Prussia was given large acquisitions on the Rhine. Genoa was handed over to the kingdom of Sardinia. A new monarchy appeared under a Dutch king that was constitutional, had a large electorate; and was granted rulership over Belgium and the Netherlands. Austria recovered former Italian possessions, kept a contested Venice, and was allowed virtually free rein to keep the other Italian states in order.
For nearly forty years, the treaty provided a framework within which disputes were settled without war. The treaty’s success is owed in part to the era’s widespread fear of subversion held by Europe’s ruling classes.

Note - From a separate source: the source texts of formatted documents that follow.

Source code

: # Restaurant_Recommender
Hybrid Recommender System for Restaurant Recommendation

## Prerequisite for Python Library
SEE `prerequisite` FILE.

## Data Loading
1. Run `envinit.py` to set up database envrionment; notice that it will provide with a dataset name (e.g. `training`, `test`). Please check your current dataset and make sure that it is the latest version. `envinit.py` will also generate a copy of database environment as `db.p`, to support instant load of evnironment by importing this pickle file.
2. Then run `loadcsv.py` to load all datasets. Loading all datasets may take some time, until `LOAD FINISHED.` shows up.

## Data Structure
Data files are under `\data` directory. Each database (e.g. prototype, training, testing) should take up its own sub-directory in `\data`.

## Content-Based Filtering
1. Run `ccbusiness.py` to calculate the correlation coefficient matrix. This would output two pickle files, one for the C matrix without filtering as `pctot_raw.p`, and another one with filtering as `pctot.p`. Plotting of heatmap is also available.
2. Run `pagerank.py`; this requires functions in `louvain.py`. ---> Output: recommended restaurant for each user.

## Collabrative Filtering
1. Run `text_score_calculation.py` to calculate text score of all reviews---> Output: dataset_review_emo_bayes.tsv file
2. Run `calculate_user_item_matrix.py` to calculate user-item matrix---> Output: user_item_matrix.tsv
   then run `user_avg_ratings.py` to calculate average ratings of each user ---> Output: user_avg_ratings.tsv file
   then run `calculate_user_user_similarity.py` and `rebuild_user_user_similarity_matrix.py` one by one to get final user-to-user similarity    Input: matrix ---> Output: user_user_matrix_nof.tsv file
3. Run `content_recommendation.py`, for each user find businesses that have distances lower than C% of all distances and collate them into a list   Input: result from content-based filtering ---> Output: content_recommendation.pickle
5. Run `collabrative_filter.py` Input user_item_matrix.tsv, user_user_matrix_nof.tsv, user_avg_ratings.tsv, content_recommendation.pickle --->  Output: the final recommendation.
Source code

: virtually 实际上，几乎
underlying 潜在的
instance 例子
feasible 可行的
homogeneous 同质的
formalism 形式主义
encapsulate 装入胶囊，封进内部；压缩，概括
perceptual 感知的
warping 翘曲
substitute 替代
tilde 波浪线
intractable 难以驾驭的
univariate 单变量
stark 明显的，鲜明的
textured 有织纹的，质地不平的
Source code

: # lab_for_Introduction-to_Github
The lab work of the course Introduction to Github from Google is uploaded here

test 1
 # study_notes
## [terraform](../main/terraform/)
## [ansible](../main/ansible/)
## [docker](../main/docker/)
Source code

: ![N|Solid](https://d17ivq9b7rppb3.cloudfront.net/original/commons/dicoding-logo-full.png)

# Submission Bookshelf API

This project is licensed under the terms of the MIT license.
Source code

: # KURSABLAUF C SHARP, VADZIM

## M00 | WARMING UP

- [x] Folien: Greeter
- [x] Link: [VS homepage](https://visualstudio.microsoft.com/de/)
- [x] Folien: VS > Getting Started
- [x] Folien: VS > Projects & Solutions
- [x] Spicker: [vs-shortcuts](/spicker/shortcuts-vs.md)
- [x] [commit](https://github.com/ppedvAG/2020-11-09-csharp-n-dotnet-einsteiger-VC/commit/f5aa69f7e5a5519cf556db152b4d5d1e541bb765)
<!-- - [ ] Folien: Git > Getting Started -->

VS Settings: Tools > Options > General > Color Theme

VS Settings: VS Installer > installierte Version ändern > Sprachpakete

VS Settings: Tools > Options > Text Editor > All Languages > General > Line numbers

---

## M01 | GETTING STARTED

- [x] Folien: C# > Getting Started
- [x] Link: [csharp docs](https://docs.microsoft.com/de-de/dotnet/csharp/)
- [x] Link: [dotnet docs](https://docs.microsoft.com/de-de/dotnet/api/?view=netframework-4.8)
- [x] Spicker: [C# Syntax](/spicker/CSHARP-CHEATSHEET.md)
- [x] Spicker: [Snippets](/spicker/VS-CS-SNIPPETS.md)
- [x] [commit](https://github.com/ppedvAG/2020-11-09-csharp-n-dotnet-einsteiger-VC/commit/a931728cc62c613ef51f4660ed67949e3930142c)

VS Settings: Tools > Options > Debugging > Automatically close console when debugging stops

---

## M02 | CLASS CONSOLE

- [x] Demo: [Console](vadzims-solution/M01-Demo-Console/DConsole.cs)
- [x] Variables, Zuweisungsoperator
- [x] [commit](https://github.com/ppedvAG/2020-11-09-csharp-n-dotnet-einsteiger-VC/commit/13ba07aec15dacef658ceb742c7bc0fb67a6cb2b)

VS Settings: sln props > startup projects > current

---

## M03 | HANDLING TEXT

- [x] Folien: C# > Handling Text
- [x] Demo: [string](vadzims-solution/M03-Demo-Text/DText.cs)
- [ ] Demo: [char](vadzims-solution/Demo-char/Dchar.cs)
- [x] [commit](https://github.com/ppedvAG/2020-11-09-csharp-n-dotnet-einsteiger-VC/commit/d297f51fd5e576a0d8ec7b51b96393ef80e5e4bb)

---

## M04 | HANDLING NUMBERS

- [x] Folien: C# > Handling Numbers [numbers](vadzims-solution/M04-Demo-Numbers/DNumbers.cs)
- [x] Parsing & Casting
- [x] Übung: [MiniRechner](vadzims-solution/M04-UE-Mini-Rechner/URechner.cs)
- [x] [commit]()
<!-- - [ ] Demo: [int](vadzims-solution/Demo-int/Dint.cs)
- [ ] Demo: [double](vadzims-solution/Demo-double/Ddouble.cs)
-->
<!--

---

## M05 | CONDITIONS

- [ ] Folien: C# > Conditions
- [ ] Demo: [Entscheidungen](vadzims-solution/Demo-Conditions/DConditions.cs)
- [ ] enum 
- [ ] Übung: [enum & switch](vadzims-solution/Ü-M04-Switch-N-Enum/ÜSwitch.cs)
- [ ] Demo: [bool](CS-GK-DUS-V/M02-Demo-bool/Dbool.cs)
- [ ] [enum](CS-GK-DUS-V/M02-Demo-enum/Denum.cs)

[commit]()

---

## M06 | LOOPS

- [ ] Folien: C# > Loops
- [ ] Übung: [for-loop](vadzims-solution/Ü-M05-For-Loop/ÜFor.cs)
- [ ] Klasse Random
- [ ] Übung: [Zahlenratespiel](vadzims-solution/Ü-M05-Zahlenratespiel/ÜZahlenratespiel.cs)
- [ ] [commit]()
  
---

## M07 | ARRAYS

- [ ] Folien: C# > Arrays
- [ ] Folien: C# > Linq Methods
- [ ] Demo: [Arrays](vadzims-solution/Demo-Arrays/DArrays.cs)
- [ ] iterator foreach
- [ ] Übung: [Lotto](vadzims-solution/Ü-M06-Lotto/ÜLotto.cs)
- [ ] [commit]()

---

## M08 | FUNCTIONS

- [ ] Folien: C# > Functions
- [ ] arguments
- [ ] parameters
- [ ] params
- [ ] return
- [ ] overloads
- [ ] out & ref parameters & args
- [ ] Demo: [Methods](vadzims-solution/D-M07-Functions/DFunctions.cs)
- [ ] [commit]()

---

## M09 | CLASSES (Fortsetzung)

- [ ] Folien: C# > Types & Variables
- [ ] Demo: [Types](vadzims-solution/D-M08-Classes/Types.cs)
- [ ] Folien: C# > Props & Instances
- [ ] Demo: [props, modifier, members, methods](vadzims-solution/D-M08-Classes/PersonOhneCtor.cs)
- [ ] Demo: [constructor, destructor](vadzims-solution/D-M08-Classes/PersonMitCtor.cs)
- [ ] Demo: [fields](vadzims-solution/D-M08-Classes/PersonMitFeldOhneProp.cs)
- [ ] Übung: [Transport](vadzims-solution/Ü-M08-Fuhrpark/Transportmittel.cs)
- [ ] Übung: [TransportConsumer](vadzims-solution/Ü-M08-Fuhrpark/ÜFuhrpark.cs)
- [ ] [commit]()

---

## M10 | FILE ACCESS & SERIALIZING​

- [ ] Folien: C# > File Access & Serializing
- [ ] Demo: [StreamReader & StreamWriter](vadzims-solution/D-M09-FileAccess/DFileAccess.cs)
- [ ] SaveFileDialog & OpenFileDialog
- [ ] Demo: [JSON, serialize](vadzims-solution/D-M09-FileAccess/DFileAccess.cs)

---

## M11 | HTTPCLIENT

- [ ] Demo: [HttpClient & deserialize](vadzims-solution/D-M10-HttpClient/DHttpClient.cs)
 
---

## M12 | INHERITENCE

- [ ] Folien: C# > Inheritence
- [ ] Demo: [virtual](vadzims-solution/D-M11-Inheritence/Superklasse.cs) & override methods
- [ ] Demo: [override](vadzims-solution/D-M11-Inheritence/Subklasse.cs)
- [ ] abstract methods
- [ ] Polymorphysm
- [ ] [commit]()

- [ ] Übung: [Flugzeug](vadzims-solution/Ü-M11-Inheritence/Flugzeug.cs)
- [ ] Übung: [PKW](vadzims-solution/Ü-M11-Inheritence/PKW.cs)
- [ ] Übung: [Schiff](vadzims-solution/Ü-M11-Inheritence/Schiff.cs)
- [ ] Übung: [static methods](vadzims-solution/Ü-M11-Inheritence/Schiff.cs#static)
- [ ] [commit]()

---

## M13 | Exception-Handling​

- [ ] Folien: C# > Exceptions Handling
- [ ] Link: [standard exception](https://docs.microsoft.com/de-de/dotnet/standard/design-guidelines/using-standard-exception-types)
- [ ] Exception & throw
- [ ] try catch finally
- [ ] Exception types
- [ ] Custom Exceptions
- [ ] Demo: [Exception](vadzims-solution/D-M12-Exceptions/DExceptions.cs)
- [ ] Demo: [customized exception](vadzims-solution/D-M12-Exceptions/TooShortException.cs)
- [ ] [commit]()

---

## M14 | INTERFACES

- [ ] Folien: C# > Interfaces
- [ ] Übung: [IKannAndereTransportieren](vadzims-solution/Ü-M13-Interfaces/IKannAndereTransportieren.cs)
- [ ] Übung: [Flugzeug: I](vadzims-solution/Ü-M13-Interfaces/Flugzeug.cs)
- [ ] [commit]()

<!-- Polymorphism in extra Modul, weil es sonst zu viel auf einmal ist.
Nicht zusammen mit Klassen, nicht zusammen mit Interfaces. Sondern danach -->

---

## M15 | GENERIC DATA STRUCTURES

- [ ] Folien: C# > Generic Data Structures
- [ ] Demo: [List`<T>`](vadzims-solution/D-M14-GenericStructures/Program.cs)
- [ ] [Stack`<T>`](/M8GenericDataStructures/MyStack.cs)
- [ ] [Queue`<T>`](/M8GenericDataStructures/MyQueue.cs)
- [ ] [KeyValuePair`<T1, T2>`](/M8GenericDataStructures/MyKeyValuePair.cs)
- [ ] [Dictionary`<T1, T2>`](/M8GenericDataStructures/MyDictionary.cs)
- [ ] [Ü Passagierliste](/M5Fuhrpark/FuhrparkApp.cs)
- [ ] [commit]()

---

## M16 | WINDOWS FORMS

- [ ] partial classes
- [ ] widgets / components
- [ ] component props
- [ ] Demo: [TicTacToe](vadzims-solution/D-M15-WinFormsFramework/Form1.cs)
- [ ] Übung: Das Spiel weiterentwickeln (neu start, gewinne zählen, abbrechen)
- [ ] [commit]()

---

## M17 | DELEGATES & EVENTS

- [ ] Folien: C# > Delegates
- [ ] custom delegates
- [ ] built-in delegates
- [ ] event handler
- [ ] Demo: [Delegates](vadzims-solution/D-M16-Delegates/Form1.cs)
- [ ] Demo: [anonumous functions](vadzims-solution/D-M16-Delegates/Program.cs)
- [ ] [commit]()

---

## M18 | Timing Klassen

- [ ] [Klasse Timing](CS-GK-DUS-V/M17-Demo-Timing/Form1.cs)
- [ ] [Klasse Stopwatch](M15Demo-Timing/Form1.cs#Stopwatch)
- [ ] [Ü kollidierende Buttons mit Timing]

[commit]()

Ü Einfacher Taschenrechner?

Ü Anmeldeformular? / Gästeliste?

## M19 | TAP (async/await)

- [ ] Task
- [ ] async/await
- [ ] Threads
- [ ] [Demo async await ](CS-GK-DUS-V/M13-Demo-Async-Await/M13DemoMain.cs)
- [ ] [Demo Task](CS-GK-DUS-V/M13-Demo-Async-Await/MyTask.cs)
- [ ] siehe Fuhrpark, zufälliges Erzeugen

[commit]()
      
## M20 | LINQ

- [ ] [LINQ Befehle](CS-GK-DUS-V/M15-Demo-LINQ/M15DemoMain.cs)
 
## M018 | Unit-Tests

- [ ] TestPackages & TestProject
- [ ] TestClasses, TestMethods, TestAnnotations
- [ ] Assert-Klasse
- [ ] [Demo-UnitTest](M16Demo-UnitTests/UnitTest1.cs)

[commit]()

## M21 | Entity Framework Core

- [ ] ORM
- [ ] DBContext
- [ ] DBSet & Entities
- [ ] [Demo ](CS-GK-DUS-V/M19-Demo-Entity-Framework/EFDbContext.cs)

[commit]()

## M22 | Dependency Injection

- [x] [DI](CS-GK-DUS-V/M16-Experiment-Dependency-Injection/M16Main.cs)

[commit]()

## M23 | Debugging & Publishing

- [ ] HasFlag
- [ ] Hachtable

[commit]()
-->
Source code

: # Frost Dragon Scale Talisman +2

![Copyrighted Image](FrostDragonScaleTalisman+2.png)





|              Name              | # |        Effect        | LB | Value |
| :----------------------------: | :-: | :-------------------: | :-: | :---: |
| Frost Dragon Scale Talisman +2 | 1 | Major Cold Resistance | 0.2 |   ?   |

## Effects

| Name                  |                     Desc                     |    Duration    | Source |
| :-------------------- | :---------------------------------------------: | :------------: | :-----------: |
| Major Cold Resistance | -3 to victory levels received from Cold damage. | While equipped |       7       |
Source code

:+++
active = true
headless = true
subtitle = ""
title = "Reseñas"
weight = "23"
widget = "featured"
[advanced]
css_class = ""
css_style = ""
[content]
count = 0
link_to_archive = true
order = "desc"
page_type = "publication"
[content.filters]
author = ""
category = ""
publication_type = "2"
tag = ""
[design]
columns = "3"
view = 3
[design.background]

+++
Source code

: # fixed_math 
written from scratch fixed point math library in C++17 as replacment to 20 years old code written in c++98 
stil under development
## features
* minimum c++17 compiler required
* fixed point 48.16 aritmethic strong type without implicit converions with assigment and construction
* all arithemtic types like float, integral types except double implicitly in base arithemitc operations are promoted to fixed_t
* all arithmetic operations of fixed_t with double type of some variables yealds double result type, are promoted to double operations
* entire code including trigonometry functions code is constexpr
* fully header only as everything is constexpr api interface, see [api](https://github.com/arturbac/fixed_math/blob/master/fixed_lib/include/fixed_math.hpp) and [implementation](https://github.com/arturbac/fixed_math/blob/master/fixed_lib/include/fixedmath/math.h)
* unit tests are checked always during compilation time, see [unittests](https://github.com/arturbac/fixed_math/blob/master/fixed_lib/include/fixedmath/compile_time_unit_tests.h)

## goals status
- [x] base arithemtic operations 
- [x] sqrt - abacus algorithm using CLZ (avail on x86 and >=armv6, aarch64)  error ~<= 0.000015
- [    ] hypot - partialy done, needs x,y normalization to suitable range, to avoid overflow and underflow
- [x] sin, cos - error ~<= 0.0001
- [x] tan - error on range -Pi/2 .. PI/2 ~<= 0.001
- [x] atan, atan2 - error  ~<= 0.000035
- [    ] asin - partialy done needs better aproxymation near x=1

In all major continental states, the years after 1815 were a great period of political intrigue. Secret societies proliferated, undiscouraged by their countless failures. Austrian soldiers dealt with attempted coups at Piedmont and Naples. A French army restored the power of a reactionary Spanish king, who had been hampered by a liberal constitution. The Russian Empire survived a military conspiracy and a Polish revolt. The predominance of Austrian power in Germany was not threatened, but Austria was always paranoid that it was.
Russian and Austrian power, the first in reserve, the second the main force in Central Europe and Italy from 1815 to 1848, were the two rocks on which the Vienna system rested.